I have been getting my entire ass handed to me the last few weeks.
Hard realities have been cracking my face with the force of a punch from a boxer from Brownsville.
2020 is making a serious run for the most agonizing year of my life. The last year I hated this much had to have been 1995. Let's see, I had to drop out of college because I was broke, my two roommates and I lived in a crappy 3 bedroom apartment in a crappy part of town, my bum ass job at the time was paying me pennies, I was dealing with racism for 40 hours a week, then one by one my roommates broke our lease and left me with an apartment I couldn't afford on my own, which left me temporarily homeless, (I would leave my living room window unlocked so that I could sneak into the apartment when the leasing office put a lock on the door handle), I had no electricity or phone for months, I had no friends, no support, no family to lean on, I lived by candlelight and ate vienna sausages to survive, and even stood at the deep end of the pool and considered ending it all.
Fuck 1995.
And fuck 2020.
Without going into details, the realities of this year have turned my sporatic anxiety to a constant ON. I'm nerved up about everything. I fear everything. Holding on to things out of paranoia is proving to be a fail. The new normal has taken effect in every single facet of my life, and I feel like the last person on the planet successfully adapting to it. Depression, hurt and confusion have been keeping me company like never before. It feels like even those who understand me best are like "WTF is wrong with you". Please don't make me feel I'm alone in this, I know SOMEONE reading this can nod in solidarity at least once.
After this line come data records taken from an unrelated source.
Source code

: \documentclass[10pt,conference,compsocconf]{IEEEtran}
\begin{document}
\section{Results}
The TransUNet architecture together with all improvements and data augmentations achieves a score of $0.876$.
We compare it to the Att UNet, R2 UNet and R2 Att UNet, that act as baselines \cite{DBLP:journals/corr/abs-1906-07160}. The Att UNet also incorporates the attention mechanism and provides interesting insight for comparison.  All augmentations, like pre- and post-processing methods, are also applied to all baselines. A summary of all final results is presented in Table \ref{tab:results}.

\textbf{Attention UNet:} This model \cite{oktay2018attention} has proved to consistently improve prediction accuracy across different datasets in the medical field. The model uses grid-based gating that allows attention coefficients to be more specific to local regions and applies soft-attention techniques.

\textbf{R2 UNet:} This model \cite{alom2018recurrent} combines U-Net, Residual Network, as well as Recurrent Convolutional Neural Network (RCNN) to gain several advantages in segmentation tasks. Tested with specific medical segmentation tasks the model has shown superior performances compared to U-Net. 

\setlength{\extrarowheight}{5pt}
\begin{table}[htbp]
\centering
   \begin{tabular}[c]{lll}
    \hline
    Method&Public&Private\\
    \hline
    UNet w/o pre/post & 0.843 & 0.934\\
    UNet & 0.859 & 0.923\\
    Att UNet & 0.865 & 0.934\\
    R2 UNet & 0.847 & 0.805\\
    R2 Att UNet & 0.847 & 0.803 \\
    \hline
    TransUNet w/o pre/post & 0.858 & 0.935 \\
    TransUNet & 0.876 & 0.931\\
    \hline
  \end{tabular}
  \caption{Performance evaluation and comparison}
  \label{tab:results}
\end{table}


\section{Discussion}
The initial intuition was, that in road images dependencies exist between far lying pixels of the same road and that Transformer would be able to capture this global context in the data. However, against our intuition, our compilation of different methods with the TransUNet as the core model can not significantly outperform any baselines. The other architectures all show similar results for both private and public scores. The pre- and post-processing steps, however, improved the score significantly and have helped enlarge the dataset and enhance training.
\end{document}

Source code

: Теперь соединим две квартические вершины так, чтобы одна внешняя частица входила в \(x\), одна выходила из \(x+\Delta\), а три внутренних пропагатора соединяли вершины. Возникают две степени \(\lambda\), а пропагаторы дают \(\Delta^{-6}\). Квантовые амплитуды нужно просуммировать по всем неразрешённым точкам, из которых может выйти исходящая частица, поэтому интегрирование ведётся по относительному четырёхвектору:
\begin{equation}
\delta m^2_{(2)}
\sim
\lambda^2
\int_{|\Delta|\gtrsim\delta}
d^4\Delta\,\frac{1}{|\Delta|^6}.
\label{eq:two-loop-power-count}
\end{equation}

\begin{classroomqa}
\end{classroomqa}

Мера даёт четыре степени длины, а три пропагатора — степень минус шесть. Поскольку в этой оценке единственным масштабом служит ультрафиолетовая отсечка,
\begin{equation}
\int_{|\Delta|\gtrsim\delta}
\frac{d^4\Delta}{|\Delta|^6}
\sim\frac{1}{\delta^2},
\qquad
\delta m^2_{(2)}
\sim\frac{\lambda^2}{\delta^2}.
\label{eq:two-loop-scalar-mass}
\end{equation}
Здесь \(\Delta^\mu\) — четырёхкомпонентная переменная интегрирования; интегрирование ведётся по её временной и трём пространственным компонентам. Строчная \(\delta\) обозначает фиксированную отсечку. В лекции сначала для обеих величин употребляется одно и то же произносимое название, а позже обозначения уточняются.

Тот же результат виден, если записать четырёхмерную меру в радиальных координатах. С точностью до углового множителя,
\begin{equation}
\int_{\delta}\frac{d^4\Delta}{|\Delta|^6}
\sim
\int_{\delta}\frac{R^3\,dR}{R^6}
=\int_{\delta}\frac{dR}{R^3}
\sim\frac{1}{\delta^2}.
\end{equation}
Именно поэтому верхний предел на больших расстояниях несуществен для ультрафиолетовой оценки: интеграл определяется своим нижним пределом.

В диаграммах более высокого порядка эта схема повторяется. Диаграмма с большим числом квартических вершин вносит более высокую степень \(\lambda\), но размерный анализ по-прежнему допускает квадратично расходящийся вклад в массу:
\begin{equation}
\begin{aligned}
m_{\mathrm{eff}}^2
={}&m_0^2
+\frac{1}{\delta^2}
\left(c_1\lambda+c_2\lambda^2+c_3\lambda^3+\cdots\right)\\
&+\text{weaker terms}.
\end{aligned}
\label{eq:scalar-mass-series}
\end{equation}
I know, I know, everyone has the positive mantras that they've been sharing on social media and text.....about how there's a lesson in this, and a closed door will open another, and so on and so forth, yadda yadda yadda. I know all of those things to be true. But they rarely help with the true emotions that make sleep rare and make joy fleeting. And understand, this is not a cry for help. Because I've already reached out for some finally.....I started therapy.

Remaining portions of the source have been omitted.